YOUR TASK: Before answering, work out how many lines below contain the string "active"; the reply is that number alone.

=== Section Start ===

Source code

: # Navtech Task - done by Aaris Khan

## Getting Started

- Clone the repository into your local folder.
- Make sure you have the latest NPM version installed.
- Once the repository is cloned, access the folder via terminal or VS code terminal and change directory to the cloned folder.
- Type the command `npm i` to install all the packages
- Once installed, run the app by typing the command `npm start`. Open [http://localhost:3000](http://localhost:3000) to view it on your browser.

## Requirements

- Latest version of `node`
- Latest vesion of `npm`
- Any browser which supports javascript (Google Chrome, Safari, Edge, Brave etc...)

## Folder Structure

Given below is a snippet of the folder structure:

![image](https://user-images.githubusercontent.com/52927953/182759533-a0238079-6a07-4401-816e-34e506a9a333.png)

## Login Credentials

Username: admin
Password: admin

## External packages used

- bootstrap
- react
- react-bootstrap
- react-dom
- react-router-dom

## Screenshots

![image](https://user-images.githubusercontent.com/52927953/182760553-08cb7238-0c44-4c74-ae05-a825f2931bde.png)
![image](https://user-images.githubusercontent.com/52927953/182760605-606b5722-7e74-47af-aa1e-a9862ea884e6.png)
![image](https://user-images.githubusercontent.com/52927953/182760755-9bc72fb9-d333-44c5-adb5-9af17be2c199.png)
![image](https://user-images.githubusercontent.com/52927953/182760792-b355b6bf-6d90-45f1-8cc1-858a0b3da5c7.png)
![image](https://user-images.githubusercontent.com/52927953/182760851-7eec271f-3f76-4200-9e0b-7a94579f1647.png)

=== Section End ===
=== Section Start ===

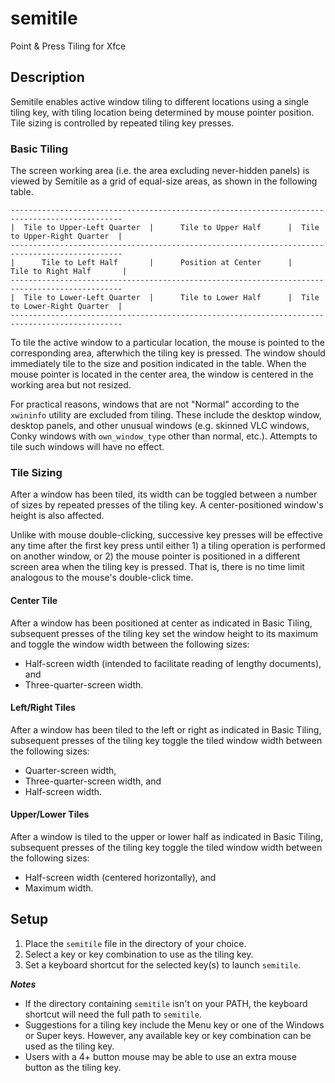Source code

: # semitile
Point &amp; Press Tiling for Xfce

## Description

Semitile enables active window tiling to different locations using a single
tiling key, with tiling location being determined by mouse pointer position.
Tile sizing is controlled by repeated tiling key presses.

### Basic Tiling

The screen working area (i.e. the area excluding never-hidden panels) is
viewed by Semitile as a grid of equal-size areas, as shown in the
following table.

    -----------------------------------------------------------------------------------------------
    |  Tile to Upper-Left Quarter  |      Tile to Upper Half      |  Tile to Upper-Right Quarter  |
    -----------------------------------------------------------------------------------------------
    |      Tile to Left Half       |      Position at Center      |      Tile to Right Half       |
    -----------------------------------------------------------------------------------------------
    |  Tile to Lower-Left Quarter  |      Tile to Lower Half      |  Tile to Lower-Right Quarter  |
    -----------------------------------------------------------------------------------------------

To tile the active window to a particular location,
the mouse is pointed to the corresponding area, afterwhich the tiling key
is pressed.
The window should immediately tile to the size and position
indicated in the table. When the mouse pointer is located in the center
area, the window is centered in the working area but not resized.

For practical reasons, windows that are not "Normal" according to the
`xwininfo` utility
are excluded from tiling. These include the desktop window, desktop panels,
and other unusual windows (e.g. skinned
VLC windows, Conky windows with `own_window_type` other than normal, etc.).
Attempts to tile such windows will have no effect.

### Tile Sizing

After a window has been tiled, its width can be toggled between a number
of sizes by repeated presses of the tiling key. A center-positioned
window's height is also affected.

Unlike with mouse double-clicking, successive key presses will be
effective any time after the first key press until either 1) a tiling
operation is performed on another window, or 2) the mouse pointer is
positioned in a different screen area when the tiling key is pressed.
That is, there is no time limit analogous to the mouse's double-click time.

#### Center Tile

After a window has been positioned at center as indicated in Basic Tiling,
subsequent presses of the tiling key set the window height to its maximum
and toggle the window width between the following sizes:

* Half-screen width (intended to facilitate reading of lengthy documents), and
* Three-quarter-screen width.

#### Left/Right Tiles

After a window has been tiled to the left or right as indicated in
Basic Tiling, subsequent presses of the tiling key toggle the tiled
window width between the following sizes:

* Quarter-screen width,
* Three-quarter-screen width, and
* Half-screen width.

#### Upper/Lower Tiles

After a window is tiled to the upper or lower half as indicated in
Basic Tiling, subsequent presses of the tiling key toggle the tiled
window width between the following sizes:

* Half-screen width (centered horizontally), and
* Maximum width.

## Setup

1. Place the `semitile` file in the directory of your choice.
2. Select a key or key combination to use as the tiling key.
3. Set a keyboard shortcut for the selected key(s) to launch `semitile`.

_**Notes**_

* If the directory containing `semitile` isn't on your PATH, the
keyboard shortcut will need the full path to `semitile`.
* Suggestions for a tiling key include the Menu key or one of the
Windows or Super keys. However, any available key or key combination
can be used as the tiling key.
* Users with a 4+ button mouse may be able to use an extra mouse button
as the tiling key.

=== Section End ===

TASK ANSWER: 2